[[ DATASET RECORDS, beginning ]]

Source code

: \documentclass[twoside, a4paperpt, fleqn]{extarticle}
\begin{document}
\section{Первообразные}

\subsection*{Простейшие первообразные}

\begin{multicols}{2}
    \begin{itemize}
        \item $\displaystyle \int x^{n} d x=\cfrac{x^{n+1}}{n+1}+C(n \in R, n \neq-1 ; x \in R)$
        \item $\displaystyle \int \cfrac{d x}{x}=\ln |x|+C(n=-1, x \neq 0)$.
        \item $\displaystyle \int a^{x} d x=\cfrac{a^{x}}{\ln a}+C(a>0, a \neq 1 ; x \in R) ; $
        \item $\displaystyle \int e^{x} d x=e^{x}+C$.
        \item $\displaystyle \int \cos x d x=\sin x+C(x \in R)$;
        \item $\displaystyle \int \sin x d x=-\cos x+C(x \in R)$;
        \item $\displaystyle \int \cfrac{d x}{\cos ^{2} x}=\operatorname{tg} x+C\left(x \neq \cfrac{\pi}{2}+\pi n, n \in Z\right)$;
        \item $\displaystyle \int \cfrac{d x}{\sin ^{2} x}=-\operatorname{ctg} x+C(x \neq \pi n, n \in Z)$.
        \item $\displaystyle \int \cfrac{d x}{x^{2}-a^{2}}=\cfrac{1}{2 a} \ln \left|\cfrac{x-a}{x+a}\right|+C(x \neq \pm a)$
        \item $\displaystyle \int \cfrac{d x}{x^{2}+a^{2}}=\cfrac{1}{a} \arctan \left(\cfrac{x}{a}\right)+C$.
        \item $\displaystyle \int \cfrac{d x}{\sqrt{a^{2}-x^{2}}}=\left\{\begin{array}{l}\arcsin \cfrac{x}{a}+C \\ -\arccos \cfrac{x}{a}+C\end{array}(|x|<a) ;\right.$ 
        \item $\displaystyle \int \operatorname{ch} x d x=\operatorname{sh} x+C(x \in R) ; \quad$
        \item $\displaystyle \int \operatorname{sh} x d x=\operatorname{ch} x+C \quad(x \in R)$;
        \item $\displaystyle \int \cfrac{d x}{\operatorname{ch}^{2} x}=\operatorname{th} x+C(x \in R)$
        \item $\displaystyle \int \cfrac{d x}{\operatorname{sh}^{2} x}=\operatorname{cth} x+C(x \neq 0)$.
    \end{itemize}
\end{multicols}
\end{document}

[[ DATASET RECORDS, end ]]

Reproduce exactly the entries above, limited to the lines from the one with "x=\sin x+C(x \in R)$;" through the one with "n, n \in Z)$.", both included.

        \item $\displaystyle \int \cos x d x=\sin x+C(x \in R)$;
        \item $\displaystyle \int \sin x d x=-\cos x+C(x \in R)$;
        \item $\displaystyle \int \cfrac{d x}{\cos ^{2} x}=\operatorname{tg} x+C\left(x \neq \cfrac{\pi}{2}+\pi n, n \in Z\right)$;
        \item $\displaystyle \int \cfrac{d x}{\sin ^{2} x}=-\operatorname{ctg} x+C(x \neq \pi n, n \in Z)$.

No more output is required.